Parallel universes (http://en.wikipedia.org/wiki/Parallel_universe_(fiction)) have long been a staple of science fiction. But according to a radical new theory of quantum mechanics (https://journals.aps.org/prx/abstract/10.1103/PhysRevX.4.041013#abstract) published Oct. 23 in the journal Physical Review X, other universes are real--and they exist in vast numbers. What's more, the scientists behind the theory say the other universes exert a subtle repulsive force on our own universe--and that this force is what makes the quantum realm so mind-bendingly bizarre (http://www.physics.org/toplistdetail.asp?id=17).
"Any explanation of quantum phenomena is going to be weird, and standard quantum mechanics does not really offer any explanation at all--it just makes predictions for laboratory experiments," Prof. Howard Wiseman, a physicist at Griffith University in Brisbane, Australia, and one of the creators of the new "many interacting worlds" theory (http://phys.org/news/2014-10-interacting-worlds-theory-scientists-interaction.html), told The Huffington Post in an email. "Our new explanation...is that there are ordinary (non-quantum) parallel worlds which interact in a particular and subtle way."


The theory is a new twist on the so-called "many worlds interpretation" of quantum mechanics, which dates back to the 1950s. As Wiseman explained (https://app.griffith.edu.au/news/2014/10/27/new-quantum-theory-is-out-of-this-parallel-world/) in a written statement issued by the university:

"In the well-known 'many worlds interpretation,' each universe branches into a bunch of new universes each time a quantum measurement is made. All possibilities are therefore realized--in some universes the dinosaur-killing asteroid missed Earth. In others, Australia was colonised by the Portuguese. But critics question the reality of these other universes, since they do not influence our universe at all. On this score, our 'many interacting worlds' approach is completely different, as the name implies."
Wiseman and his collaborators--Dr. Michael Hall, also of Griffith University, and University of California, Davis mathematician Dr. Dirk-Andre Deckert--say that their theory may have important implications in the field of molecular dynamics, which is critical to understanding chemical reactions.

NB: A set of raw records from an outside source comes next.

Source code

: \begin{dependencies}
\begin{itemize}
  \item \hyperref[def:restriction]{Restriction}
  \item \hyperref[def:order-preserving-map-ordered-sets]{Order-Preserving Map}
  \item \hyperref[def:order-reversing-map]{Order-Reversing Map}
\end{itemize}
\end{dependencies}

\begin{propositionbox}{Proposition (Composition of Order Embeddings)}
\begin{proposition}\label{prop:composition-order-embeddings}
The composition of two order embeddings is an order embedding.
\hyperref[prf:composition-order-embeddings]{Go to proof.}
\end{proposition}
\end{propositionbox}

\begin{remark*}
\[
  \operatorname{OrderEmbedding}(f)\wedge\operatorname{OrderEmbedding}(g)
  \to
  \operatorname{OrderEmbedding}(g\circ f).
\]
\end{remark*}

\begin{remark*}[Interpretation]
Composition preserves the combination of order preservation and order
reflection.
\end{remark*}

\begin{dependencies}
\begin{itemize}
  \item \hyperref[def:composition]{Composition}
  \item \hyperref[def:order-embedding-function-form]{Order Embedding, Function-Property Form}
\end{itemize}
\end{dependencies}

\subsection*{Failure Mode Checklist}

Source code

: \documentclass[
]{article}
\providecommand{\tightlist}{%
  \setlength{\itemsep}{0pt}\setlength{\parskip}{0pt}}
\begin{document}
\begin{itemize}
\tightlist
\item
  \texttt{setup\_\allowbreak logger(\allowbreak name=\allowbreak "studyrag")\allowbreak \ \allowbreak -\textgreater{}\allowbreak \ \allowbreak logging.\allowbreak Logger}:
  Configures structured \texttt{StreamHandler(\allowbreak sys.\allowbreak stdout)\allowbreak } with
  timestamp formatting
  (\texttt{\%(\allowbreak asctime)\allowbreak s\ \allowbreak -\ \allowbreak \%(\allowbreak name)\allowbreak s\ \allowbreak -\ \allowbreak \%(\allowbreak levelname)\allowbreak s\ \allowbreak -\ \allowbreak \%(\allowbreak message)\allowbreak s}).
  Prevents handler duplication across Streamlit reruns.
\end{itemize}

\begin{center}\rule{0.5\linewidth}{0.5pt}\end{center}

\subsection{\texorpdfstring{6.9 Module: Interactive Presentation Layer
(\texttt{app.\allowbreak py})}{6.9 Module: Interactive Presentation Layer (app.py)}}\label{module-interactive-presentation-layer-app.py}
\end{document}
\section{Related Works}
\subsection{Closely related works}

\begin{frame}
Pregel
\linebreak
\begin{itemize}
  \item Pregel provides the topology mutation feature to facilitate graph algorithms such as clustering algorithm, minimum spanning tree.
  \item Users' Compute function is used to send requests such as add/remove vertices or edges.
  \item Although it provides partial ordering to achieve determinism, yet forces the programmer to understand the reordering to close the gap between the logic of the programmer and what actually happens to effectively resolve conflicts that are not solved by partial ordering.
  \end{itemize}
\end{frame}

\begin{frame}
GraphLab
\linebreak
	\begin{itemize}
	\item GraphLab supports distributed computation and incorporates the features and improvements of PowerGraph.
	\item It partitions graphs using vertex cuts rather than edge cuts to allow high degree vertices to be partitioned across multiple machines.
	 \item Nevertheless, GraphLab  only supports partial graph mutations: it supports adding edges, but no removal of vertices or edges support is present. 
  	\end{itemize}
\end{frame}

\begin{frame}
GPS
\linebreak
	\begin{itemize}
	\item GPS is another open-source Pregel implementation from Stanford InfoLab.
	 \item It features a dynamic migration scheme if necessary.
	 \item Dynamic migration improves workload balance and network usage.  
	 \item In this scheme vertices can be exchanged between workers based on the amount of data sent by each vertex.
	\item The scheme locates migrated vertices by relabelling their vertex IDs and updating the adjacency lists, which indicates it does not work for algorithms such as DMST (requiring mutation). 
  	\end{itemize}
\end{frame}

Does it also suggest that humans might someday be able to interact with other universes?
"It's not part of our theory...," Wiseman told Motherboard. "But the idea of interactions with other universes (http://motherboard.vice.com/read/parallel-universes-colliding-could-explain-quantum-weirdness) is no longer pure fantasy."

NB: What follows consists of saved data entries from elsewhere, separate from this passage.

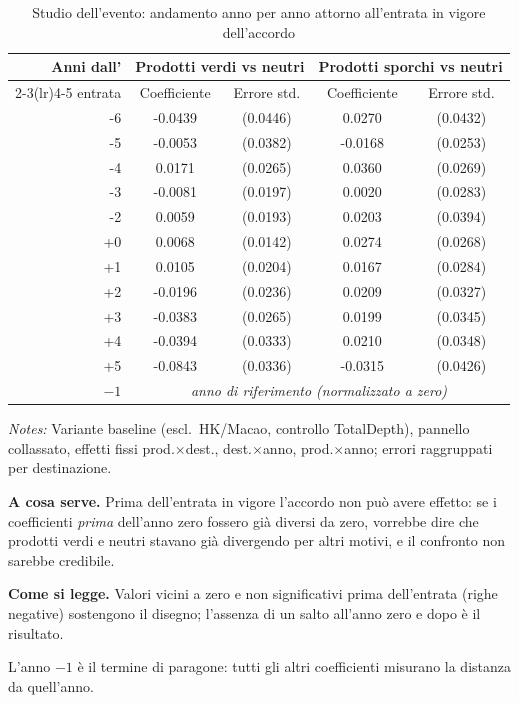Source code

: \begin{table}[htbp]
\centering
\footnotesize
\caption{Studio dell'evento: andamento anno per anno attorno all'entrata in vigore dell'accordo}
\label{tab:eventstudy}
\begin{threeparttable}
\begin{tabular}{rcccc}
\toprule
Anni dall' & \multicolumn{2}{c}{Prodotti verdi vs neutri} & \multicolumn{2}{c}{Prodotti sporchi vs neutri} \\
\cmidrule(lr){2-3}\cmidrule(lr){4-5}
entrata & Coefficiente & Errore std. & Coefficiente & Errore std. \\
\midrule
-6 & -0.0439 & (0.0446) & 0.0270 & (0.0432) \\
-5 & -0.0053 & (0.0382) & -0.0168 & (0.0253) \\
-4 & 0.0171 & (0.0265) & 0.0360 & (0.0269) \\
-3 & -0.0081 & (0.0197) & 0.0020 & (0.0283) \\
-2 & 0.0059 & (0.0193) & 0.0203 & (0.0394) \\
+0 & 0.0068 & (0.0142) & 0.0274 & (0.0268) \\
+1 & 0.0105 & (0.0204) & 0.0167 & (0.0284) \\
+2 & -0.0196 & (0.0236) & 0.0209 & (0.0327) \\
+3 & -0.0383 & (0.0265) & 0.0199 & (0.0345) \\
+4 & -0.0394 & (0.0333) & 0.0210 & (0.0348) \\
+5 & -0.0843 & (0.0336) & -0.0315 & (0.0426) \\
\midrule
$-1$ & \multicolumn{4}{c}{\textit{anno di riferimento (normalizzato a zero)}} \\
\bottomrule
\end{tabular}
\begin{tablenotes}[flushleft]\footnotesize
\item \emph{Notes:} Variante baseline (escl.\ HK/Macao, controllo TotalDepth), pannello collassato, effetti fissi prod.$\times$dest., dest.$\times$anno, prod.$\times$anno; errori raggruppati per destinazione.
\item \textbf{A cosa serve.} Prima dell'entrata in vigore l'accordo non pu\`o avere effetto: se i coefficienti \emph{prima} dell'anno zero fossero gi\`a diversi da zero, vorrebbe dire che prodotti verdi e neutri stavano gi\`a divergendo per altri motivi, e il confronto non sarebbe credibile.
\item \textbf{Come si legge.} Valori vicini a zero e non significativi prima dell'entrata (righe negative) sostengono il disegno; l'assenza di un salto all'anno zero e dopo \`e il risultato.
\item L'anno $-1$ \`e il termine di paragone: tutti gli altri coefficienti misurano la distanza da quell'anno.
\end{tablenotes}
\end{threeparttable}
\end{table}
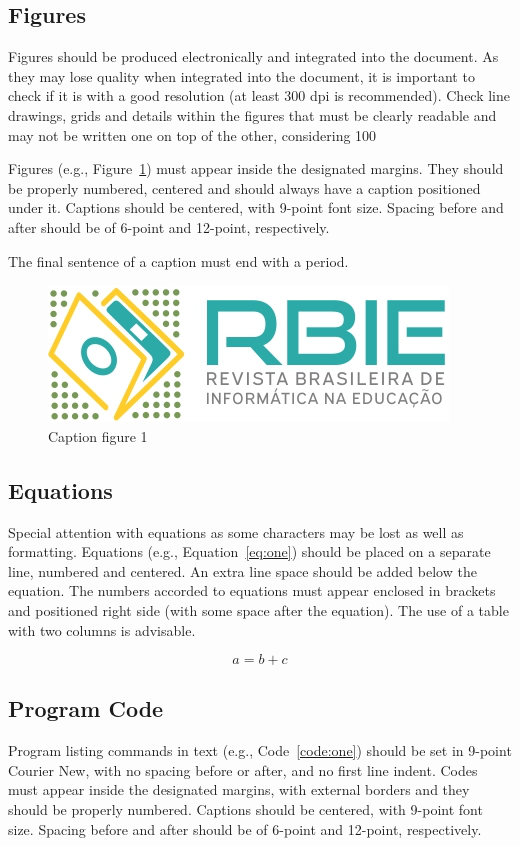 \documentclass[english,brazilian]{RBIEarticle} %
\begin{document}
\subsection{Figures}
Figures should be produced electronically and integrated into the document. As they may lose quality when integrated into the document, it is important to check if it is with a good resolution (at least 300 dpi is recommended). Check line drawings, grids and details within the figures that must be clearly readable and may not be written one on top of the other, considering 100%

Figures (e.g., Figure~\ref{fig:one}) must appear inside the designated margins. They should be properly numbered, centered and should always have a caption positioned under it. Captions should be centered, with 9-point font size. Spacing before and after should be of 6-point and 12-point, respectively.

The final sentence of a caption must end with a period. 

\begin{figure}[h]
	\centerline{\includegraphics[scale=0.25]{newlogo.png}}
	\caption{Caption figure 1}
	\label{fig:one}
\end{figure}


\subsection{Equations}
Special attention with equations as some characters may be lost as well as formatting. Equations (e.g., Equation~\ref{eq:one}) should be placed on a separate line, numbered and centered. An extra line space should be added below the equation. The numbers accorded to equations must appear enclosed in brackets and positioned right side (with some space after the equation).
The use of a table with two columns is advisable.

\begin{equation}
	a = b + c
	\label{eq:one}
\end{equation}


\subsection{Program Code}
Program listing commands in text (e.g., Code~\ref{code:one}) should be set in 9-point Courier New, with no spacing before or after, and no first line indent. Codes must appear inside the designated margins, with external borders and they should be properly numbered. Captions should be centered, with 9-point font size. Spacing before and after should be of 6-point and 12-point, respectively.
\end{document}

What do other experts make of the new theory?
Dr. Lawrence Krauss, a theoretical physicist at Arizona State University in Tempe, told The Huffington Post in an email that he was "skeptical." And a popular Czech Republic physicist wrote on his blog (http://motls.blogspot.com.au/2014/10/many-interacting-worlds-approach-is.html?m=1) that while Wiseman and his collaborators had "managed to present some ideas that are at least slightly original," their paper was "another example of the fact that such efforts are a hopeless enterprise and a huge waste of time."
But Charles Sebens, a philosopher of physics at the University of Michigan in Ann Arbor, told Nature that he was excited by the approach (http://www.nature.com/news/a-quantum-world-arising-from-many-ordinary-ones-1.16213) taken by Wiseman and his collaborators.

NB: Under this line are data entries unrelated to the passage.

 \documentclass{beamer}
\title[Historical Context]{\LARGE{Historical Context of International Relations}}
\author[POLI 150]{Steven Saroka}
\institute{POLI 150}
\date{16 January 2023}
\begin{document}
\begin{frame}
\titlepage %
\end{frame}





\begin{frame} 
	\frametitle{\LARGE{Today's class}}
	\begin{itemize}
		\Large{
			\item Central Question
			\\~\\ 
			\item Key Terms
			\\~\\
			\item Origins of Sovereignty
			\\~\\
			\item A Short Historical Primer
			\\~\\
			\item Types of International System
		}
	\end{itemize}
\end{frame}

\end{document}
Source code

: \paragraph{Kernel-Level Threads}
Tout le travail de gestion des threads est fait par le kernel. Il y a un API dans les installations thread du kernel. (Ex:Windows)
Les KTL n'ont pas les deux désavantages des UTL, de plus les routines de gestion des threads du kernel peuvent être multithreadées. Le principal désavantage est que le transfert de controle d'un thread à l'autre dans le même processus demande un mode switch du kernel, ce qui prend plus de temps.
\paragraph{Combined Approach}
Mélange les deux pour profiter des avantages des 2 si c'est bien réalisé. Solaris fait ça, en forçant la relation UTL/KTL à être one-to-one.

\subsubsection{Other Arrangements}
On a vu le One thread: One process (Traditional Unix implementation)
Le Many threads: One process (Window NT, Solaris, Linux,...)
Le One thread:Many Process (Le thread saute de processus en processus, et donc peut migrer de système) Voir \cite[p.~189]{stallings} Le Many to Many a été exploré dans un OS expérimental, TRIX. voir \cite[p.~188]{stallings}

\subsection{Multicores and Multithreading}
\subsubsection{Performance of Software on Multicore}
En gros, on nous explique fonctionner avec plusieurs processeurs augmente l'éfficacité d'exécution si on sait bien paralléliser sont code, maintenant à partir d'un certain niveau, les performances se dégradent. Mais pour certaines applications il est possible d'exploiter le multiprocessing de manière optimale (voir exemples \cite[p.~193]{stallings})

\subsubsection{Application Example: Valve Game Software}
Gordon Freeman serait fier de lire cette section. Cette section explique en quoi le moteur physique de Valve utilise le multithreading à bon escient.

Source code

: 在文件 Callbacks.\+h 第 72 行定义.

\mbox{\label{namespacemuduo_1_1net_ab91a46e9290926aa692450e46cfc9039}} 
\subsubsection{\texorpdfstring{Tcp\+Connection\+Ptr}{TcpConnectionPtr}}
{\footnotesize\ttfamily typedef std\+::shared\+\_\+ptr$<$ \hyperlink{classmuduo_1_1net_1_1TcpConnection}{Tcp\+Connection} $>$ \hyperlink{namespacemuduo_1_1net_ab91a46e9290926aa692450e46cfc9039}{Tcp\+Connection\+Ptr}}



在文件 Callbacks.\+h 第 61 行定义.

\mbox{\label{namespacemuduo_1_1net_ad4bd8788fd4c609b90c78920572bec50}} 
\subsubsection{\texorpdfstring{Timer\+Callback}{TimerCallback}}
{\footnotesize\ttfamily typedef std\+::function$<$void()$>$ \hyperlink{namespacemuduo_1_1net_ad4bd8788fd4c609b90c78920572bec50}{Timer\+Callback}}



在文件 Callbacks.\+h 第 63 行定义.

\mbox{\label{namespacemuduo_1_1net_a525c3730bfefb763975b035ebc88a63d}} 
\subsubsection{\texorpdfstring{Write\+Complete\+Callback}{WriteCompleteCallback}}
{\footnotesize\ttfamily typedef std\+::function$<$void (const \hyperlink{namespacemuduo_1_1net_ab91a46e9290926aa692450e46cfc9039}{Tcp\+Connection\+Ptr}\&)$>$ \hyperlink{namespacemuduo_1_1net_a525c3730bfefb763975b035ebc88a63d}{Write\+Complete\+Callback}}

“They give very nice analyses of particular phenomena like ground-state energy and quantum tunneling," he told the journal. “I think that together they do a nice job presenting this exciting new idea.”
Dr. L. William Poirer, professor of chemistry at Texas Tech University in Lubbock, also expressed support for the "many interacting worlds" theory. He told HuffPost Science in an email that Wiseman and his collaborators had made "an important contribution...There is no experimental evidence to support this yet, but if true, it means that their theory will make different experimental predictions than standard quantum mechanics does."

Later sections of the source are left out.